[Saved data entries]
+ + + +

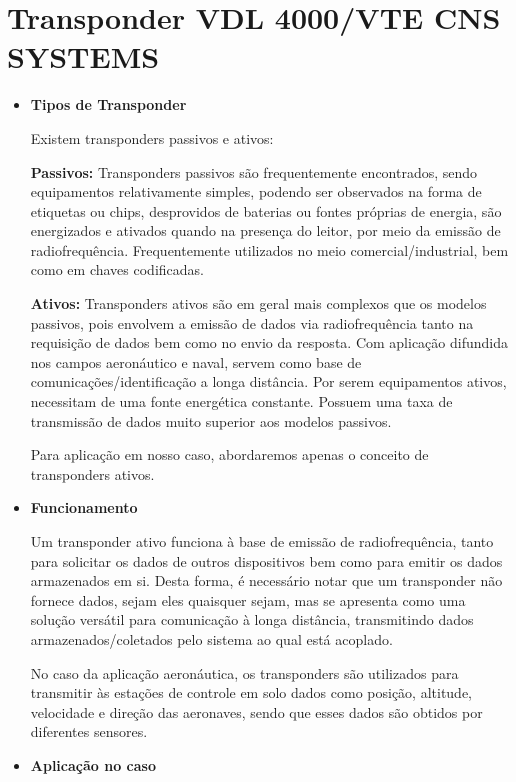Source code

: \chapter[Transponder VDL 4000/VTE CNS SYSTEMS]{Transponder VDL 4000/VTE CNS SYSTEMS}

\begin{itemize}

\item \textbf{Tipos de Transponder}

Existem transponders passivos e ativos:

\textbf{Passivos:} Transponders passivos são frequentemente encontrados, sendo equipamentos relativamente simples, podendo ser observados na forma de etiquetas ou chips, desprovidos de baterias ou fontes próprias de energia, são energizados e ativados quando na presença do leitor, por meio da emissão de radiofrequência. Frequentemente utilizados no meio comercial/industrial, bem como em chaves codificadas.

\textbf{Ativos:} Transponders ativos são em geral mais complexos que os modelos passivos, pois envolvem a emissão de dados via radiofrequência tanto na requisição de dados bem como no envio da resposta. Com aplicação difundida nos campos aeronáutico e naval, servem como base de comunicações/identificação a longa distância. Por serem equipamentos ativos, necessitam de uma fonte energética constante. Possuem uma taxa de transmissão de dados muito superior aos modelos passivos.

Para aplicação em nosso caso, abordaremos apenas o conceito de transponders ativos.

\item \textbf{Funcionamento}

Um transponder ativo funciona à base de emissão de radiofrequência, tanto para solicitar os dados de outros dispositivos bem como para emitir os dados armazenados em si. Desta forma, é necessário notar que um transponder não fornece dados, sejam eles quaisquer sejam, mas se apresenta como uma solução versátil para comunicação à longa distância, transmitindo dados armazenados/coletados pelo sistema ao qual está acoplado.

No caso da aplicação aeronáutica, os transponders são utilizados para transmitir às estações de controle em solo dados como posição, altitude, velocidade e direção das aeronaves, sendo que esses dados são obtidos por diferentes sensores.
	
\item \textbf{Aplicação no caso}


\end{itemize}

+ + + +

* **What the exercise asks**
Could all the data above be given again exactly, leaving out its images?

* **Exercise answer**
Source code

: \chapter[Transponder VDL 4000/VTE CNS SYSTEMS]{Transponder VDL 4000/VTE CNS SYSTEMS}

\begin{itemize}

\item \textbf{Tipos de Transponder}

Existem transponders passivos e ativos:

\textbf{Passivos:} Transponders passivos são frequentemente encontrados, sendo equipamentos relativamente simples, podendo ser observados na forma de etiquetas ou chips, desprovidos de baterias ou fontes próprias de energia, são energizados e ativados quando na presença do leitor, por meio da emissão de radiofrequência. Frequentemente utilizados no meio comercial/industrial, bem como em chaves codificadas.

\textbf{Ativos:} Transponders ativos são em geral mais complexos que os modelos passivos, pois envolvem a emissão de dados via radiofrequência tanto na requisição de dados bem como no envio da resposta. Com aplicação difundida nos campos aeronáutico e naval, servem como base de comunicações/identificação a longa distância. Por serem equipamentos ativos, necessitam de uma fonte energética constante. Possuem uma taxa de transmissão de dados muito superior aos modelos passivos.

Para aplicação em nosso caso, abordaremos apenas o conceito de transponders ativos.

\item \textbf{Funcionamento}

Um transponder ativo funciona à base de emissão de radiofrequência, tanto para solicitar os dados de outros dispositivos bem como para emitir os dados armazenados em si. Desta forma, é necessário notar que um transponder não fornece dados, sejam eles quaisquer sejam, mas se apresenta como uma solução versátil para comunicação à longa distância, transmitindo dados armazenados/coletados pelo sistema ao qual está acoplado.

No caso da aplicação aeronáutica, os transponders são utilizados para transmitir às estações de controle em solo dados como posição, altitude, velocidade e direção das aeronaves, sendo que esses dados são obtidos por diferentes sensores.
	
\item \textbf{Aplicação no caso}


\end{itemize}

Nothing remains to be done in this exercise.